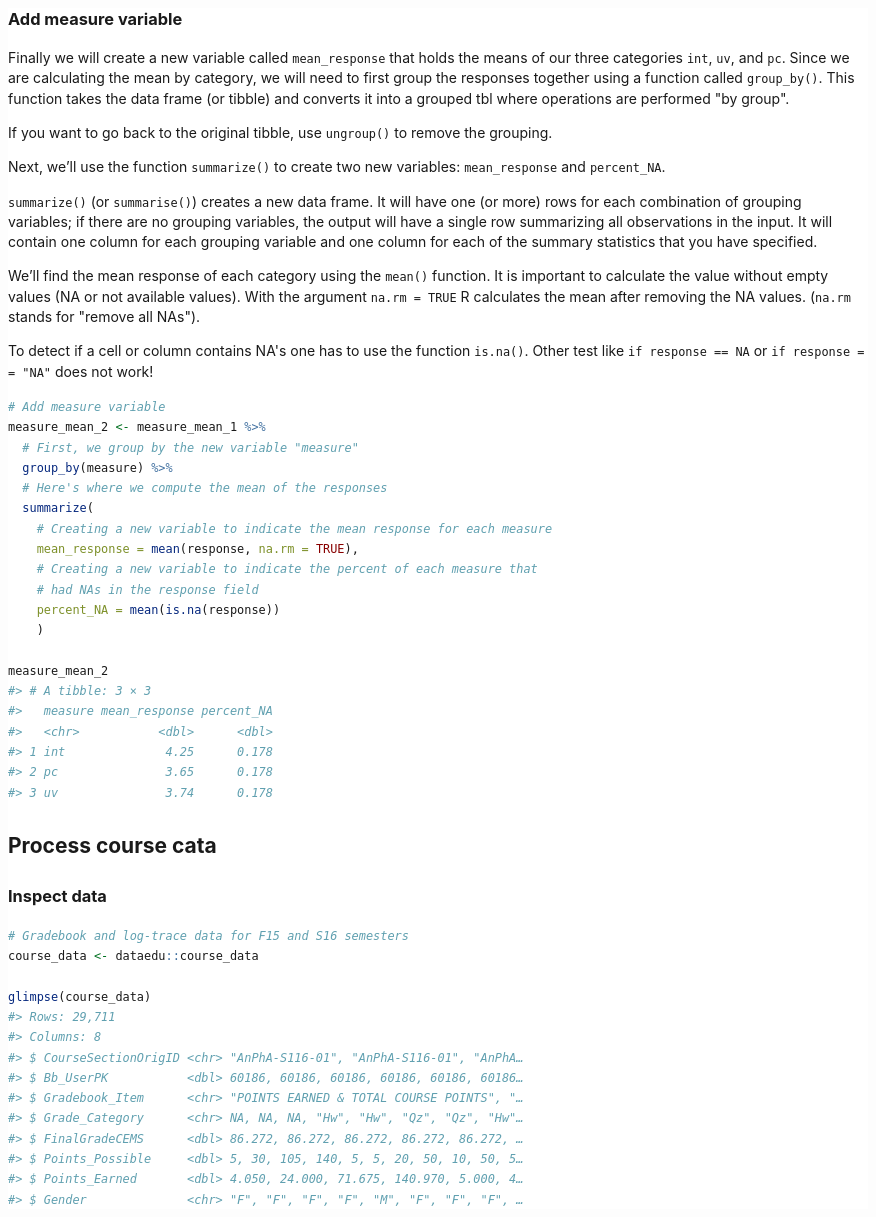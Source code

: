 ### Add measure variable

Finally we will create a new variable called `mean_response` that holds the means of our three categories `int`, `uv`, and `pc`. Since we are calculating the mean by category, we will need to first group the responses together using a function called `group_by()`. This function takes the data frame (or tibble) and converts it into a grouped tbl where operations are performed "by group". 

If you want to go back to the original tibble, use `ungroup()` to remove the grouping.

Next, we’ll use the function `summarize()` to create two new variables:  `mean_response` and `percent_NA`. 

`summarize()` (or `summarise()`) creates a new data frame. It will have one (or more) rows for each combination of grouping variables; if there are no grouping variables, the output will have a single row summarizing all observations in the input. It will contain one column for each grouping variable and one column for each of the summary statistics that you have specified.

We’ll find the mean response of each category using the `mean()` function. It is important to calculate the value without empty values (NA or not available values). With the argument `na.rm = TRUE` R calculates the mean after removing the NA values. (`na.rm` stands for "remove all NAs"). 

To detect if a cell or column contains NA's one has to use the function `is.na()`. Other test like `if response == NA` or `if response == "NA"` does not work!


```r
# Add measure variable 
measure_mean_2 <- measure_mean_1 %>%
  # First, we group by the new variable "measure"
  group_by(measure) %>%
  # Here's where we compute the mean of the responses
  summarize(
    # Creating a new variable to indicate the mean response for each measure
    mean_response = mean(response, na.rm = TRUE),
    # Creating a new variable to indicate the percent of each measure that 
    # had NAs in the response field
    percent_NA = mean(is.na(response))
    )

measure_mean_2
#> # A tibble: 3 × 3
#>   measure mean_response percent_NA
#>   <chr>           <dbl>      <dbl>
#> 1 int              4.25      0.178
#> 2 pc               3.65      0.178
#> 3 uv               3.74      0.178
```
## Process course cata

### Inspect data


```r
# Gradebook and log-trace data for F15 and S16 semesters
course_data <- dataedu::course_data

glimpse(course_data)
#> Rows: 29,711
#> Columns: 8
#> $ CourseSectionOrigID <chr> "AnPhA-S116-01", "AnPhA-S116-01", "AnPhA…
#> $ Bb_UserPK           <dbl> 60186, 60186, 60186, 60186, 60186, 60186…
#> $ Gradebook_Item      <chr> "POINTS EARNED & TOTAL COURSE POINTS", "…
#> $ Grade_Category      <chr> NA, NA, NA, "Hw", "Hw", "Qz", "Qz", "Hw"…
#> $ FinalGradeCEMS      <dbl> 86.272, 86.272, 86.272, 86.272, 86.272, …
#> $ Points_Possible     <dbl> 5, 30, 105, 140, 5, 5, 20, 50, 10, 50, 5…
#> $ Points_Earned       <dbl> 4.050, 24.000, 71.675, 140.970, 5.000, 4…
#> $ Gender              <chr> "F", "F", "F", "F", "M", "F", "F", "F", …
```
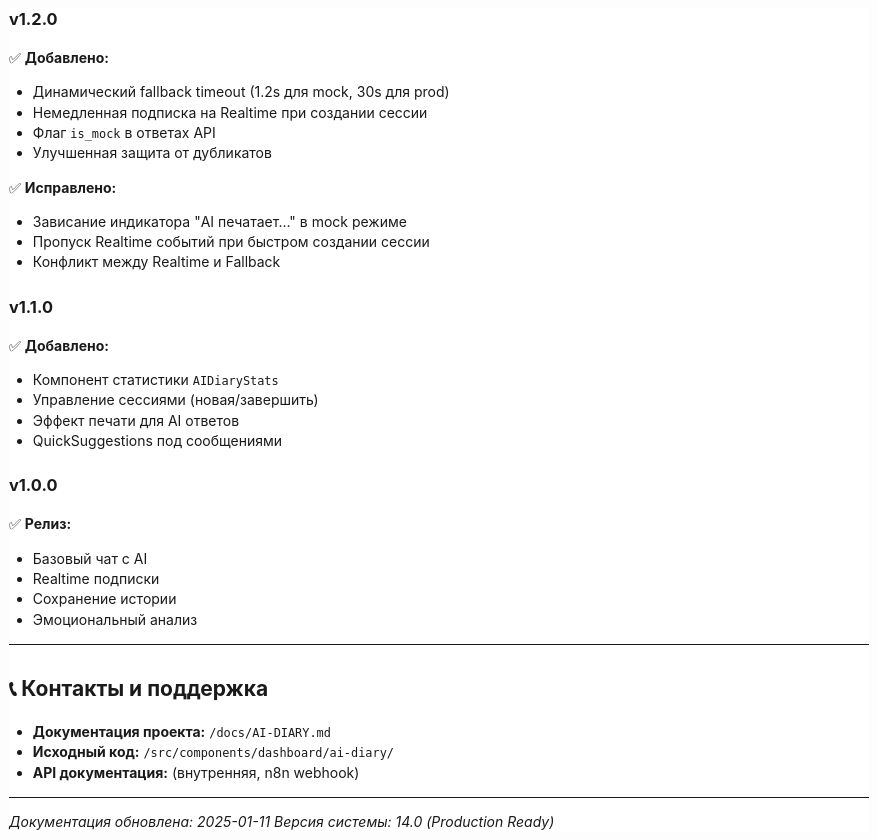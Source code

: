 ### v1.2.0

✅ **Добавлено:**
- Динамический fallback timeout (1.2s для mock, 30s для prod)
- Немедленная подписка на Realtime при создании сессии
- Флаг `is_mock` в ответах API
- Улучшенная защита от дубликатов

✅ **Исправлено:**
- Зависание индикатора "AI печатает..." в mock режиме
- Пропуск Realtime событий при быстром создании сессии
- Конфликт между Realtime и Fallback

### v1.1.0

✅ **Добавлено:**
- Компонент статистики `AIDiaryStats`
- Управление сессиями (новая/завершить)
- Эффект печати для AI ответов
- QuickSuggestions под сообщениями

### v1.0.0

✅ **Релиз:**
- Базовый чат с AI
- Realtime подписки
- Сохранение истории
- Эмоциональный анализ

---

## 📞 Контакты и поддержка

- **Документация проекта:** `/docs/AI-DIARY.md`
- **Исходный код:** `/src/components/dashboard/ai-diary/`
- **API документация:** (внутренняя, n8n webhook)

---

*Документация обновлена: 2025-01-11*
*Версия системы: 14.0 (Production Ready)*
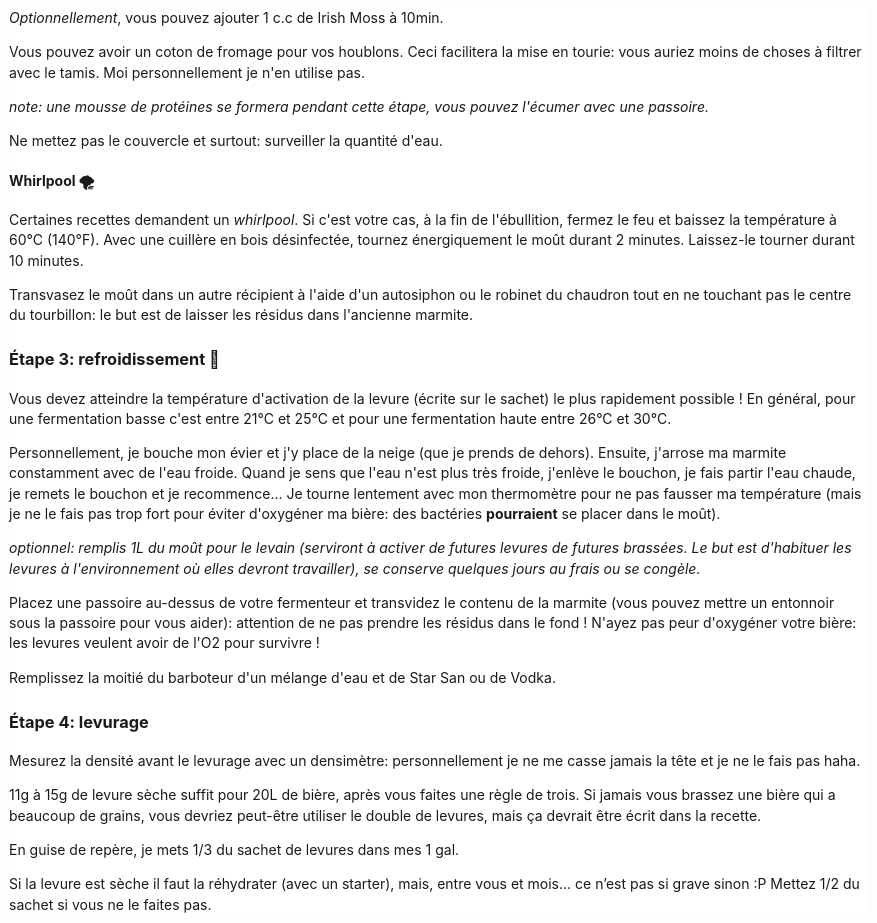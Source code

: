 *Optionnellement*, vous pouvez ajouter 1 c.c de Irish Moss à 10min.

Vous pouvez avoir un coton de fromage pour vos houblons. Ceci facilitera la mise en tourie: vous auriez moins de choses à filtrer avec le tamis. Moi personnellement je n'en utilise pas.

*note: une mousse de protéines se formera pendant cette étape, vous pouvez l'écumer avec une passoire.*

Ne mettez pas le couvercle et surtout: surveiller la quantité d'eau.

#### Whirlpool 🌪️

Certaines recettes demandent un *whirlpool*. Si c'est votre cas, à la fin de l'ébullition, fermez le feu et baissez la température à 60°C (140°F). Avec une cuillère en bois désinfectée, tournez énergiquement le moût durant 2 minutes. Laissez-le tourner durant 10 minutes.

Transvasez le moût dans un autre récipient à l'aide d'un autosiphon ou le robinet du chaudron tout en ne touchant pas le centre du tourbillon: le but est de laisser les résidus dans l'ancienne marmite.

### Étape 3: refroidissement 🥶

Vous devez atteindre la température d'activation de la levure (écrite sur le sachet) le plus rapidement possible ! En général, pour une fermentation basse c'est entre 21°C et 25°C et pour une fermentation haute entre 26°C et 30°C.

Personnellement, je bouche mon évier et j'y place de la neige (que je prends de dehors). Ensuite, j'arrose ma marmite constamment avec de l'eau froide. Quand je sens que l'eau n'est plus très froide, j'enlève le bouchon, je fais partir l'eau chaude, je remets le bouchon et je recommence... Je tourne lentement avec mon thermomètre pour ne pas fausser ma température (mais je ne le fais pas trop fort pour éviter d'oxygéner ma bière: des bactéries **pourraient** se placer dans le moût).

*optionnel: remplis 1L du moût pour le levain (serviront à activer de futures levures de futures brassées. Le but est d'habituer les levures à l'environnement où elles devront travailler), se conserve quelques jours au frais ou se congèle.*

Placez une passoire au-dessus de votre fermenteur et transvidez le contenu de la marmite (vous pouvez mettre un entonnoir sous la passoire pour vous aider): attention de ne pas prendre les résidus dans le fond ! N'ayez pas peur d'oxygéner votre bière: les levures veulent avoir de l'O2 pour survivre !

Remplissez la moitié du barboteur d'un mélange d'eau et de Star San ou de Vodka.

### Étape 4: levurage

Mesurez la densité avant le levurage avec un densimètre: personnellement je ne me casse jamais la tête et je ne le fais pas haha.

11g à 15g de levure sèche suffit pour 20L de bière, après vous faites une règle de trois. Si jamais vous brassez une bière qui a beaucoup de grains, vous devriez peut-être utiliser le double de levures, mais ça devrait être écrit dans la recette.

En guise de repère, je mets 1/3 du sachet de levures dans mes 1 gal.

Si la levure est sèche il faut la réhydrater (avec un starter), mais, entre vous et mois... ce n’est pas si grave sinon :P Mettez 1/2 du sachet si vous ne le faites pas.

==========

_Goal of the exercise_.
The range runs from the line above containing "### Étape 3: refroidissement 🥶" to the line containing "Mesurez la densité", inclusive. Restate those lines word for word and no others.

_Reply_.
### Étape 3: refroidissement 🥶

Vous devez atteindre la température d'activation de la levure (écrite sur le sachet) le plus rapidement possible ! En général, pour une fermentation basse c'est entre 21°C et 25°C et pour une fermentation haute entre 26°C et 30°C.

Personnellement, je bouche mon évier et j'y place de la neige (que je prends de dehors). Ensuite, j'arrose ma marmite constamment avec de l'eau froide. Quand je sens que l'eau n'est plus très froide, j'enlève le bouchon, je fais partir l'eau chaude, je remets le bouchon et je recommence... Je tourne lentement avec mon thermomètre pour ne pas fausser ma température (mais je ne le fais pas trop fort pour éviter d'oxygéner ma bière: des bactéries **pourraient** se placer dans le moût).

*optionnel: remplis 1L du moût pour le levain (serviront à activer de futures levures de futures brassées. Le but est d'habituer les levures à l'environnement où elles devront travailler), se conserve quelques jours au frais ou se congèle.*

Placez une passoire au-dessus de votre fermenteur et transvidez le contenu de la marmite (vous pouvez mettre un entonnoir sous la passoire pour vous aider): attention de ne pas prendre les résidus dans le fond ! N'ayez pas peur d'oxygéner votre bière: les levures veulent avoir de l'O2 pour survivre !

Remplissez la moitié du barboteur d'un mélange d'eau et de Star San ou de Vodka.

### Étape 4: levurage

Mesurez la densité avant le levurage avec un densimètre: personnellement je ne me casse jamais la tête et je ne le fais pas haha.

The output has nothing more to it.